Energy after the new strongmen:

Notes for the next revolution

I will be presenting this paper at Dynamics of Change and Continuity in Philippine Political Economy: Martial Law and the Marcos Restoration on 24 February 2023.

Energy industry reform was one of the defining features of the Edsa Republic’s political economy. It involved the largest privatizations, the largest flows of fresh investment, and the most profitable arms of the largest Philippine conglomerates. As a marquee policy, it also offered a way for successive post-Marcos administrations to signal their commitment to their creditors, repudiate the state-directed orthodoxy of 20th century development thinking, and experiment with a doctrinaire form of neoliberalism.

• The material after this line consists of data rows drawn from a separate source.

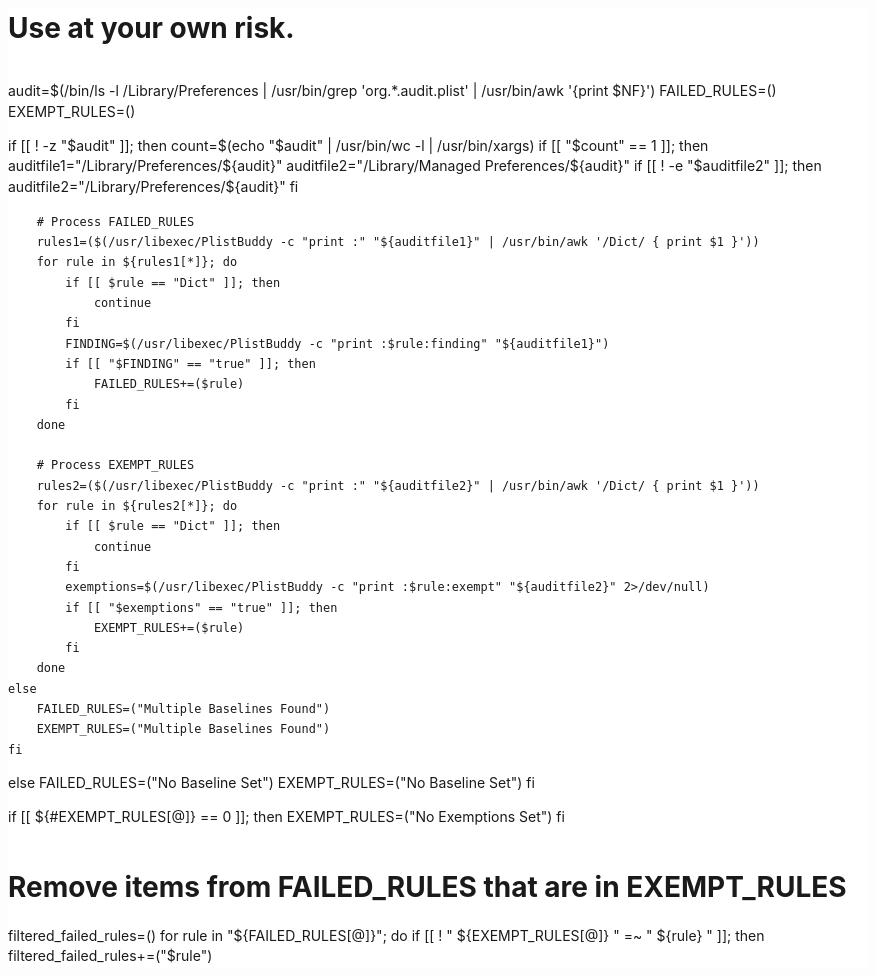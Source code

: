 # Use at your own risk.
######

audit=$(/bin/ls -l /Library/Preferences | /usr/bin/grep 'org.*.audit.plist' | /usr/bin/awk '{print $NF}')
FAILED_RULES=()
EXEMPT_RULES=()

if [[ ! -z "$audit" ]]; then
    count=$(echo "$audit" | /usr/bin/wc -l | /usr/bin/xargs)
    if [[ "$count" == 1 ]]; then
        auditfile1="/Library/Preferences/${audit}"
        auditfile2="/Library/Managed Preferences/${audit}"
        if [[ ! -e "$auditfile2" ]]; then
            auditfile2="/Library/Preferences/${audit}"
        fi

        # Process FAILED_RULES
        rules1=($(/usr/libexec/PlistBuddy -c "print :" "${auditfile1}" | /usr/bin/awk '/Dict/ { print $1 }'))
        for rule in ${rules1[*]}; do
            if [[ $rule == "Dict" ]]; then
                continue
            fi
            FINDING=$(/usr/libexec/PlistBuddy -c "print :$rule:finding" "${auditfile1}")
            if [[ "$FINDING" == "true" ]]; then
                FAILED_RULES+=($rule)
            fi
        done

        # Process EXEMPT_RULES
        rules2=($(/usr/libexec/PlistBuddy -c "print :" "${auditfile2}" | /usr/bin/awk '/Dict/ { print $1 }'))
        for rule in ${rules2[*]}; do
            if [[ $rule == "Dict" ]]; then
                continue
            fi
            exemptions=$(/usr/libexec/PlistBuddy -c "print :$rule:exempt" "${auditfile2}" 2>/dev/null)
            if [[ "$exemptions" == "true" ]]; then
                EXEMPT_RULES+=($rule)
            fi
        done
    else
        FAILED_RULES=("Multiple Baselines Found")
        EXEMPT_RULES=("Multiple Baselines Found")
    fi
else
    FAILED_RULES=("No Baseline Set")
    EXEMPT_RULES=("No Baseline Set")
fi

if [[ ${#EXEMPT_RULES[@]} == 0 ]]; then
    EXEMPT_RULES=("No Exemptions Set")
fi

# Remove items from FAILED_RULES that are in EXEMPT_RULES
filtered_failed_rules=()
for rule in "${FAILED_RULES[@]}"; do
    if [[ ! " ${EXEMPT_RULES[@]} " =~ " ${rule} " ]]; then
        filtered_failed_rules+=("$rule")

Yet market rule broke many of its promises. Monopolization, high prices, and supply shortfalls remain, or have deepened. In abandoning grand, strategic public investment, and in prioritizing investor sentiment and creditworthiness over the quality and price of a modernizing good, energy industry reform saw neoliberalism at the household level, and likely contributed to nostalgia for the megaproject-focused approach last seen under the Bagong Lipunan.

This paper articulates a refusal against both the neoliberalization of energy under the Edsa Republic, and the surrender to “political will”, with its attendant risk of crony capitalism and authoritarianism, pushed by the Philippines’ new strongmen. I argue that electrification uniquely offers embedded lessons for disentangling public investment and commons formation from authoritarianism, debt traps, and development aggression. By listening to the expertise that had been cultivated within Napocor in the late 20th century, and in electric cooperatives in the early 21st, and by anticipating energy transitions and crises in the medium-term future, I aim to recuperate a latent developmentalism within the Philippine energy industry as a reservoir of possibility for the next revolution. I pay specific attention to efficiencies that cannot be discovered and/or distorted by the market, and to forms of resistance to centralized power that inhere within the Philippine energy landscape.

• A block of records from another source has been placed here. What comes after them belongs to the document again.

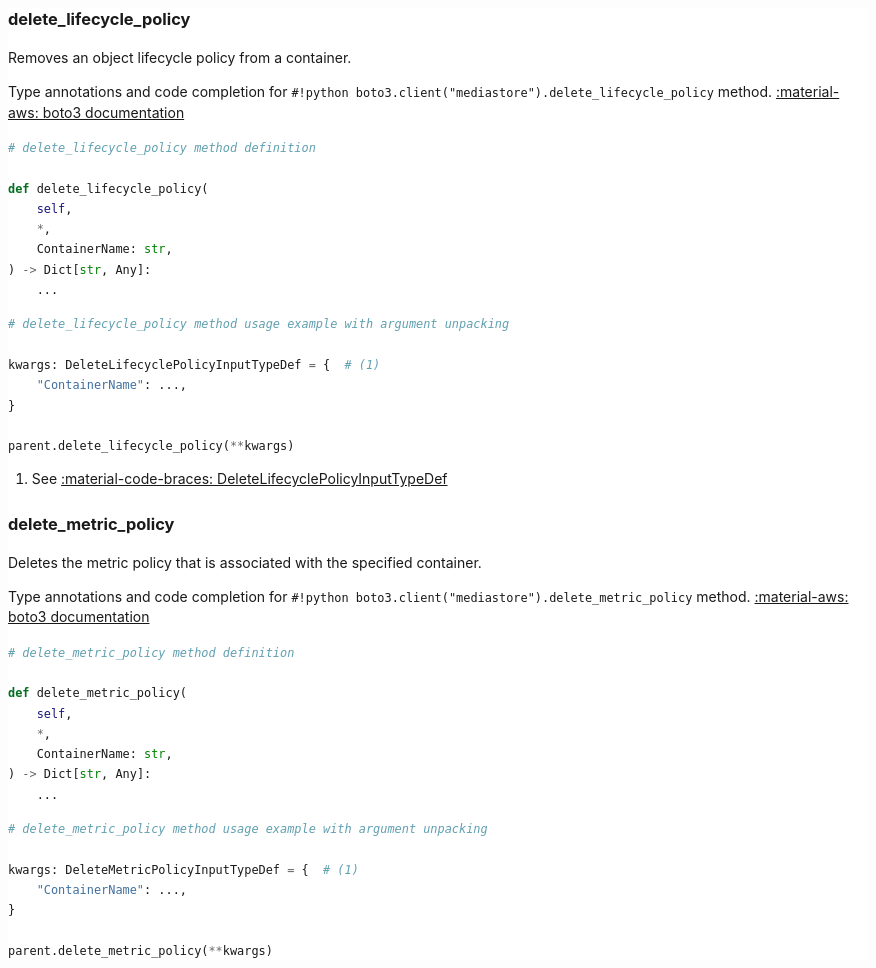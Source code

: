 ### delete\_lifecycle\_policy

Removes an object lifecycle policy from a container.

Type annotations and code completion for `#!python boto3.client("mediastore").delete_lifecycle_policy` method.
[:material-aws: boto3 documentation](https://boto3.amazonaws.com/v1/documentation/api/latest/reference/services/mediastore/client/delete_lifecycle_policy.html)

```python
# delete_lifecycle_policy method definition

def delete_lifecycle_policy(
    self,
    *,
    ContainerName: str,
) -> Dict[str, Any]:
    ...
```

```python
# delete_lifecycle_policy method usage example with argument unpacking

kwargs: DeleteLifecyclePolicyInputTypeDef = {  # (1)
    "ContainerName": ...,
}

parent.delete_lifecycle_policy(**kwargs)
```

1. See [:material-code-braces: DeleteLifecyclePolicyInputTypeDef](./type_defs.md#deletelifecyclepolicyinputtypedef)

### delete\_metric\_policy

Deletes the metric policy that is associated with the specified container.

Type annotations and code completion for `#!python boto3.client("mediastore").delete_metric_policy` method.
[:material-aws: boto3 documentation](https://boto3.amazonaws.com/v1/documentation/api/latest/reference/services/mediastore/client/delete_metric_policy.html)

```python
# delete_metric_policy method definition

def delete_metric_policy(
    self,
    *,
    ContainerName: str,
) -> Dict[str, Any]:
    ...
```

```python
# delete_metric_policy method usage example with argument unpacking

kwargs: DeleteMetricPolicyInputTypeDef = {  # (1)
    "ContainerName": ...,
}

parent.delete_metric_policy(**kwargs)
```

Countermapping v. epistemicide:

On the limits of neoliberalism, financialization, and gentrification

I will be presenting this paper at the Counter-mapping the City International Virtual Conference, organized by the Counter-Mapping PH Network, on 15 March 2022.

Critical urban scholarship has an unstated canon. The core concepts of this canon had been developed in response to North/Western experiences by North/Western experts, have been circulated and universalized through knowledge practices with roots in Empire, and now exert a distortive influence on scholarship from and on, the global South.

In this paper I propose an epistemic sense of “countermapping”: naming the ways mundane practices of critical urban scholarship reinscribe the cartographic practices of Empire, and showing how key features of present landscapes of class power and dispossession may be better described by explicitly Southern modes of knowing.

Enclosed and deliberately-idled land is a persistent feature of urban Philippine landscapes. These are dispossessions: their presence means land is withdrawn from beneficial use, and they contribute to artificially-high land prices.